Search code examples
rloopspurrrdata-cleaning

How do I edit data frames in a list.file


I have created a list of excel files with the following instructions:

setwd(folder1/folder2)

bases <- list.files(pattern = "*.xlsx")

bases.list <- lapply(bases, read_excel)

The names of the data frames are like these: jan20student.xlsx, feb20student.xlsx, ......, jan21student.xlsx. The number indicates the year 2020 or 2021. All data frames have the same variables. I want to keep specific variables and create a categorical variable of age ( [10, 20) = young and [20, 40) = adult) in each data frame. I would also like to save each data frame with a name like jan20names.xlsx, etc. Could you give me some suggestions for coding the instructions?

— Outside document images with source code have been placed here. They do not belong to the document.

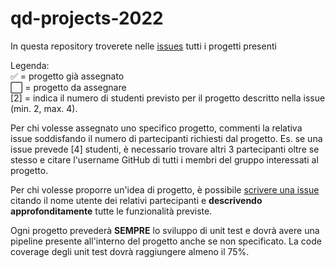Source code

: # qd-projects-2022

In questa repository troverete nelle [issues](https://github.com/UNICT-Quality-Development-Course/qd-projects-2022/issues) tutti i progetti presenti 

Legenda:   
✅ = progetto già assegnato   
⬜️ = progetto da assegnare   
[2] = indica il numero di studenti previsto per il progetto descritto nella issue (min. 2, max. 4).  

Per chi volesse assegnato uno specifico progetto, commenti la relativa issue soddisfando il numero di partecipanti richiesti dal progetto.
Es. se una issue prevede [4] studenti, è necessario trovare altri 3 partecipanti oltre se stesso e citare l'username GitHub di tutti i membri del gruppo interessati al progetto.

Per chi volesse proporre un'idea di progetto, è possibile [scrivere una issue](https://github.com/UNICT-Quality-Development-Course/qd-projects-2022/issues/new) citando il nome utente dei relativi partecipanti e **descrivendo approfonditamente** tutte le funzionalità previste.

Ogni progetto prevederà **SEMPRE** lo sviluppo di unit test e dovrà avere una pipeline presente all'interno del progetto anche se non specificato.
La code coverage degli unit test dovrà raggiungere almeno il 75%.
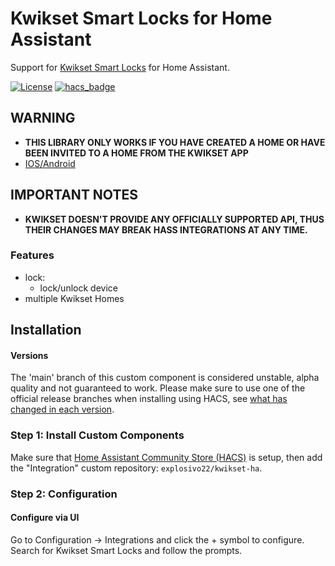 # Kwikset Smart Locks for Home Assistant

Support for [Kwikset Smart Locks](https://www.kwikset.com/products/electronic/electronic-smart-locks) for Home Assistant.

[![License](https://img.shields.io/github/license/explosivo22/rinnaicontrolr-ha?style=for-the-badge)](https://opensource.org/licenses/Apache-2.0)
[![hacs_badge](https://img.shields.io/badge/HACS-Custom-orange.svg?style=for-the-badge)](https://github.com/custom-components/hacs)

## WARNING

* **THIS LIBRARY ONLY WORKS IF YOU HAVE CREATED A HOME OR HAVE BEEN INVITED TO A HOME FROM THE KWIKSET APP**
* [IOS/Android](https://www.kwikset.com/smart-locks/app)

## IMPORTANT NOTES

* **KWIKSET DOESN'T PROVIDE ANY OFFICIALLY SUPPORTED API, THUS THEIR CHANGES MAY BREAK HASS INTEGRATIONS AT ANY TIME.**

### Features

- lock:
    * lock/unlock device
- multiple Kwikset Homes

## Installation

#### Versions

The 'main' branch of this custom component is considered unstable, alpha quality and not guaranteed to work.
Please make sure to use one of the official release branches when installing using HACS, see [what has changed in each version](https://github.com/explosivo22/kwikset-ha/releases).

### Step 1: Install Custom Components

Make sure that [Home Assistant Community Store (HACS)](https://github.com/custom-components/hacs) is setup, then add the "Integration" custom repository: `explosivo22/kwikset-ha`.

### Step 2: Configuration

#### Configure via UI

Go to Configuration -> Integrations and click the + symbol to configure. Search for Kwikset Smart Locks and follow the prompts.
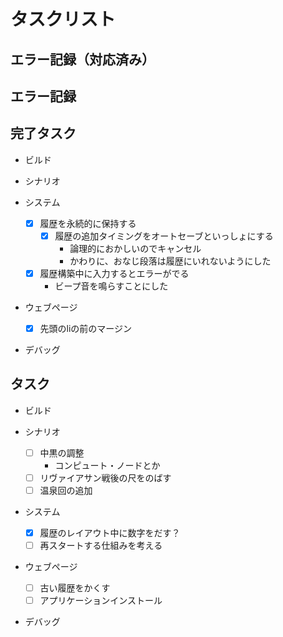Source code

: # タスクリスト

## エラー記録（対応済み）

## エラー記録

## 完了タスク

- ビルド

- シナリオ

- システム
  - [x] 履歴を永続的に保持する
    - [x] 履歴の追加タイミングをオートセーブといっしょにする
      - 論理的におかしいのでキャンセル
      - かわりに、おなじ段落は履歴にいれないようにした
  - [x] 履歴構築中に入力するとエラーがでる
    - ビープ音を鳴らすことにした

- ウェブページ
  - [x] 先頭のliの前のマージン

- デバッグ

## タスク

- ビルド

- シナリオ
  - [ ] 中黒の調整
    - コンピュート・ノードとか
  - [ ] リヴァイアサン戦後の尺をのばす
  - [ ] 温泉回の追加

- システム
  - [x] 履歴のレイアウト中に数字をだす？
  - [ ] 再スタートする仕組みを考える

- ウェブページ
  - [ ] 古い履歴をかくす
  - [ ] アプリケーションインストール

- デバッグ

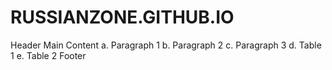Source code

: # RUSSIANZONE.GITHUB.IO
Header
Main Content a. Paragraph 1 b. Paragraph 2 c. Paragraph 3 d. Table 1 e. Table 2
Footer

I tried with the following code:

result.list <- map_dfr(bases.list, select(id, exp, name, age))

But it does not work

Thanks in advance.


Solution

  • You can try this code -

    library(dplyr)
    
    bases <- list.files(pattern = "*.xlsx")
    
    purrr::map(bases, ~.x %>% 
                read_excel %>%
                select(id, exp, name, age) %>%
                mutate(age_cat = case_when(between(age, 10, 20) ~ 'young', 
                                           between(age, 20, 40) ~ 'adult')) %>%
                writexl::write_xlsx(sub('student', 'names', .x)))